The genial mask slipped somewhat.
‘What are you doing?’ asked one of the heads.
‘I intend to record what you say,’ answered the man matter-of-factly.
‘Why would you do that?’ asked a second head.
‘Because I know who you are. You are Og-Grim-Dog.’
Gasps erupted around the inn. A name—they had a name. No longer the Landlord, this ogre was Og-Grim-Dog, one name for each head, together forming a whole.
‘You must have me mistaken,’ said the second head.
‘Mistaken?’ asked the man, the pitch of his voice rising at the end of the word. ‘How many three-headed ogres are there?’ he said, a little smugly.
‘You’d be surprised,’ suggested the third head.
‘Come on,’ said the man in a chiding voice, wafting his quill at the ogre. ‘You are Og-Grim-Dog, infamous across Gal’azu.’
The regulars at the Testicles muttered at this. Had their Landlord really come here from Gal’azu—the dangerous, edgier province to the east? Could it be? Could it be that his stories, so fanciful and fantastical, were episodes from his previous life?
‘Everyone in my homeland knows at least one story about your exploits,’ continued the newcomer. ‘But I have travelled here to find out the truth. To sift the facts from the fabrications, to peel back the layers of myth-making, the exaggeration and the misrepresentation; to record for posterity, what really happened. Once I have done my work, broken in and bridled the fable with my tools—this quill, this ink, and this parchment—I will have copies made and distributed, so that all may know the truth of it.’
‘You dare to make such a claim?’ demanded the Landlord’s first head, in a deep growl of a voice that none here had ever heard before. The ogre before them seemed to grow, and the Testicles shrank. As if awakening from a stupor, or a spell, they could see the hard, grey skin; the giant teeth; the thick black hairs sprouting from knobbly warts. And it was only then that the regulars of the Flayed Testicles recognised their terrible folly, of frequenting an inn owned by a three-headed ogre.
‘You, with your puny tools, a feather and a small bottle of ink, will break and shackle our legend? We are Og-Grim-Dog! We have been loved and reviled! We have been the Hero of the Hour, the Darkest Villain, and everything in between! We have saved this world and travelled to worlds beyond it! We have deployed weapons of death beyond your imagination! They have called us The Destroyer! The Unclassifiable! We graduated top of our class in Rhetoric! We once shagged a—’

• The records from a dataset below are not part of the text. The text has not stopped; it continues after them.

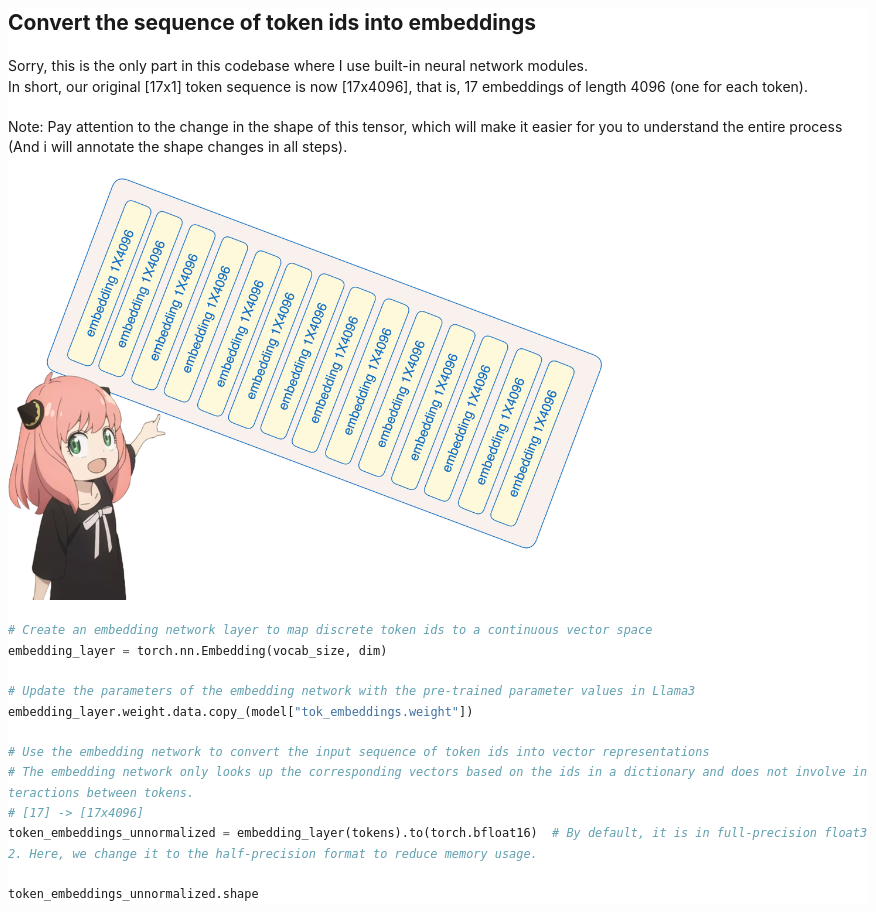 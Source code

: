 ## Convert the sequence of token ids into embeddings

Sorry, this is the only part in this codebase where I use built-in neural network modules.
<br>
In short, our original [17x1] token sequence is now [17x4096], that is, 17 embeddings of length 4096 (one for each token).
<br><br>
Note: Pay attention to the change in the shape of this tensor, which will make it easier for you to understand the entire process (And i will annotate the shape changes in all steps).

<div>
    <img src="images/embeddings.png" width="600"/>
</div>


```python
# Create an embedding network layer to map discrete token ids to a continuous vector space
embedding_layer = torch.nn.Embedding(vocab_size, dim)

# Update the parameters of the embedding network with the pre-trained parameter values in Llama3
embedding_layer.weight.data.copy_(model["tok_embeddings.weight"])

# Use the embedding network to convert the input sequence of token ids into vector representations
# The embedding network only looks up the corresponding vectors based on the ids in a dictionary and does not involve interactions between tokens.
# [17] -> [17x4096]
token_embeddings_unnormalized = embedding_layer(tokens).to(torch.bfloat16)  # By default, it is in full-precision float32. Here, we change it to the half-precision format to reduce memory usage.

token_embeddings_unnormalized.shape
```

The second head coughed. ‘Remember, we agreed not to mention that,’ it said under its breath.
‘Oh yes, sorry,’ replied head one. It turned back to the man, a mean and fiery look in its eyes. It opened its mouth, revealing its teeth, each the size of a human’s hand. It made its hand into a
fist, the size of a human’s head. The newcomer crumpled under the glare and the hostility and the threat of imminent, bloody violence. ‘You think you can distil the life of Og-Grim-Dog into some words on a page?’

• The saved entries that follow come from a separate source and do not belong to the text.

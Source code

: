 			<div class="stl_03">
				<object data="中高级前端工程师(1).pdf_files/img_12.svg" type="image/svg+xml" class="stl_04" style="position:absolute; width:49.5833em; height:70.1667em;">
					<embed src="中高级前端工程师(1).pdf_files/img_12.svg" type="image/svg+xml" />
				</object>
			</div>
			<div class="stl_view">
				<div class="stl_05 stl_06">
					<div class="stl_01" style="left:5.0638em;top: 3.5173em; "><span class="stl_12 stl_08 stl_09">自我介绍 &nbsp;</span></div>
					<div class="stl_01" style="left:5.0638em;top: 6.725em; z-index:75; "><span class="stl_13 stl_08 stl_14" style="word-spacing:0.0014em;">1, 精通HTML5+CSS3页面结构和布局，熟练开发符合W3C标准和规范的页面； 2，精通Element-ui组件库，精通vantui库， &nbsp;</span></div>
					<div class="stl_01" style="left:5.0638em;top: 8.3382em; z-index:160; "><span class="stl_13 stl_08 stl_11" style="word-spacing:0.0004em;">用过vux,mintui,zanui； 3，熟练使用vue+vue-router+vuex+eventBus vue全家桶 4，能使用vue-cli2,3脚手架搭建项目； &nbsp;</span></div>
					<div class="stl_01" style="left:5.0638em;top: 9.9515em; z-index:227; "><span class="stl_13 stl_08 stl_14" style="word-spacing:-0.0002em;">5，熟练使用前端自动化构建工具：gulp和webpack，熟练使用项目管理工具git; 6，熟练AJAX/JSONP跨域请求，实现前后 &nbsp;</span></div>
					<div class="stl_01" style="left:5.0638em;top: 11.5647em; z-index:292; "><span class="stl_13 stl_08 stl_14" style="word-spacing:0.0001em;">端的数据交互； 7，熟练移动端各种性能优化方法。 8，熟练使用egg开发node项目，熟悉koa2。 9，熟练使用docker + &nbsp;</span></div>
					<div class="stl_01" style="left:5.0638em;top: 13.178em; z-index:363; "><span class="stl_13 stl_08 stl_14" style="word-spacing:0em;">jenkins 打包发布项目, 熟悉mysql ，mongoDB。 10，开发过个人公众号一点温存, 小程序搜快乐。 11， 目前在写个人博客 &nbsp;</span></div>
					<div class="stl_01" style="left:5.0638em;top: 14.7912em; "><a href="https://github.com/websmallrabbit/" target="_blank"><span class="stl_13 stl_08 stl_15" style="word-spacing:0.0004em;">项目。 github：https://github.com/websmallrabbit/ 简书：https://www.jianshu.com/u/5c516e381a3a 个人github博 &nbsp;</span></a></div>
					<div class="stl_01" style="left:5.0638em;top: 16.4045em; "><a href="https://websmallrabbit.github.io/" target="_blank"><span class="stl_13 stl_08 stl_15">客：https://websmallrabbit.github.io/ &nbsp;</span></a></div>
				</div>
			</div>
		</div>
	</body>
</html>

The inn became silent. It was the silence of a question left hanging in the air.
‘Maybe,’ squeaked the man.
The silence transmuted, to the sound of the Flayed Testicles holding its collective breath. They hadn’t come out tonight to watch a man be torn apart and eaten in three separate, ogre-sized mouths. Having said that, it would be something to tell the grandchildren…
‘Very well,’ said the ogre, in a surprisingly calm voice. ‘You accept the challenge. But know this. Failure on your part will result in not only your death, but the death of every man, woman and under-age drinker in this inn.’
A third silence. The silence when everyone thinks to themselves, I could have stayed at home tonight.
‘Agreed,’ said the stranger, apparently entirely comfortable about risking the lives of all present.
The regulars of the Testicles stared at the man with antipathy, but he seemed oblivious. He dipped his quill into his ink pot and held it at the ready. ‘Where shall we start?’ he asked.
‘Let’s start in the middle,’ suggested the ogre’s third head.
‘Why the hell would we start there?’ demanded the first head angrily.